For another introduction to this subject see this blog post by Tashi Mannox: The heading character and Script construction.

03 June 2011

Body and Mind

Assutavā Sutta
(SN 12.61, PTS S ii.94-95)
THUS HAVE I HEARD. One time the Buddha was staying in Sāvatthi in the Jeta Grove, in the park of Anāthapiṇḍika… [the Bhagavan said] the folks (puthujjana) who are unlearned (assutavā)[1], monks, might become fed-up (nibbindati) with the body composed of four elements, might lose interest (virajjati) in it, and might be freed (vimutti) from it. The reason? The taking up and putting down, the grasping and giving up[2] of this body four elements can be seen. Therefore the unlearned folk might become fed-up, lose interest, and be free.

However that which is called ‘thought’, ‘mind’, or ‘cognition’ is insufficient for the unlearned folk become fed-up, lose interest, and be freed from it. What is the reason? For a long time the unlearned folk have hung on, cherished, and succumbed to the thought ‘this is mine, I am this, this is myself’. Because of this it is insufficient for the unlearned folk to become fed-up, to lose interest in it, and be freed from it.

It would be best, monks, for the unlearned folk to approach the body as their self, rather than thought. What is the reason? The body made from the four elements is seen remaining for 1 season [3], 2, 3, 4, 5, 10, 20, 30, 40, 50, remaining for 100 seasons or more.

And that called ‘thought’, ‘mind’, or ‘cognition’ is night and day arising and ceasing, one after another. [4] Just like, monks, a monkey goes through a forest on the side of a mountain,[5] swinging from branch to branch. [6] So, monks, that which is called ‘thought’, ‘mind’, ‘cognition’ night and day is arising and ceasing, one after another.[7]

Therefore, monks, the learned (sutavā) noble-disciple (ariya-sāvaka)[8] pays close attention[9] to the dependently arisen origins: thus –
There being that, this is; with the arising of that, this arises. When that isn’t there, this isn’t; with the ceasing of that, this ceases: thus when there is ignorance there is volition, from the condition of volition there is cognition and so on, and this is the origin of the whole mass of disappointment. With the remainderless cessation of ignorance there is no volition, with the cessation of volition there is no cognition and so on, and this is the way the whole mass of disappointment ceases.
Seeing it like this the learned noble disciple is fed-up with forms, fed-up with sensations, fed-up with apperception, fed-up with volitions, fed-up with cognition; and being fed up, loses interest, and is free, and knows “birth is cut off, the perfect life is lived, what needed to be done is done; no more becoming here.”

~~o~~
Comments

The sutta makes two kinds of comparisons - between bodily and mental experience; and between ordinary people (assutavā puthujjana) and ideal disciples (sutavā ariyasāvaka).

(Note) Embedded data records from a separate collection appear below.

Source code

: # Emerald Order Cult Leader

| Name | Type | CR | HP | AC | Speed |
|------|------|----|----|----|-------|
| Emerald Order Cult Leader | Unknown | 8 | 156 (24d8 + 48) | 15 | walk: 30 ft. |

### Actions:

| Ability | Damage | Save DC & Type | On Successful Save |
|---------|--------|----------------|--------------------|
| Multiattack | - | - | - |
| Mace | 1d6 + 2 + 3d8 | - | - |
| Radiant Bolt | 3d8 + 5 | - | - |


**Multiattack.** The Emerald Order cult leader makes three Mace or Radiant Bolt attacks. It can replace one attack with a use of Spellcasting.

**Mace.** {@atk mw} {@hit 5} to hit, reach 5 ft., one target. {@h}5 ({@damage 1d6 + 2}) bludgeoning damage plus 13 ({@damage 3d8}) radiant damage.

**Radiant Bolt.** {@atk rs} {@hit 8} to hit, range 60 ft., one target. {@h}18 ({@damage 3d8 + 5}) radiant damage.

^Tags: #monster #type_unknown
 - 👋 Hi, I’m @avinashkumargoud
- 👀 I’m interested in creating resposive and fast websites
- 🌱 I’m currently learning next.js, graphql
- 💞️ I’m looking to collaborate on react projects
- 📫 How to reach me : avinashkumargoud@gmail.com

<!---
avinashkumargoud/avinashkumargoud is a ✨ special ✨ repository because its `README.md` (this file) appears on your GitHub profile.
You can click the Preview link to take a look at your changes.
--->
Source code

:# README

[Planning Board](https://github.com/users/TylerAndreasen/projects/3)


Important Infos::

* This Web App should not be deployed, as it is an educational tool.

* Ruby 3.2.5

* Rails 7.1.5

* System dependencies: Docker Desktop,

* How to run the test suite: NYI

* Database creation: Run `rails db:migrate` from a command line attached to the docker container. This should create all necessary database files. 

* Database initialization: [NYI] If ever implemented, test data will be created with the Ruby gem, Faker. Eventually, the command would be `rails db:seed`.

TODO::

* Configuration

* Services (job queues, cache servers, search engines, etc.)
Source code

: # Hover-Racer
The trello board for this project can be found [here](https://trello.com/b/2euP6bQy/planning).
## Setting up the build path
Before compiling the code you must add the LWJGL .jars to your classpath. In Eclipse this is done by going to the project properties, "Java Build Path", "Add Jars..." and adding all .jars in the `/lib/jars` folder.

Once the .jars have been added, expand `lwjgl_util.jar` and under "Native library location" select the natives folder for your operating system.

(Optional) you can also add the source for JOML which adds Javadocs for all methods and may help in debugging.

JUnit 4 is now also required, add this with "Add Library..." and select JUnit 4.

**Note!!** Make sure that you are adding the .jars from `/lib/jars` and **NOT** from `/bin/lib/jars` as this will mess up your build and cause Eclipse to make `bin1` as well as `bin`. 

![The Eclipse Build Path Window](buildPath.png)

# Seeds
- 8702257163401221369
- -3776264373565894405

The body does not change very fast and may continue on for a long lifetime changing only gradually, and leaving us with the perception of continuity, and therefore of a lasting identity. However even the ordinary person who has not heard (assutavā) the Buddhadhamma, and who is not making an effort (by definition) might still find the body disappointing, as they age, get ill, and die. They might still, according to this text, come to liberation from the body because of the dissatisfaction associated with the body. The Buddha allows that if you were going to identify with anything as your self, then the body would be a better candidate because it is far more stable. I think this is hyperbole for an audience of people already committed to the path, a point I'll come back to. In talking about getting to liberation the Buddha mentions the sequence of terms nibbindati - virajjhati - vimutti. This is the end of the upanisā sequence (c.f. AN 10.1-5, AN 11.1-5, & SN 12.23; see my blog Progress is Natural) and in suttas which have this sequence nibbindati arises from yathābhūta-ñāṇadassana: knowing & seeing the nature of experience.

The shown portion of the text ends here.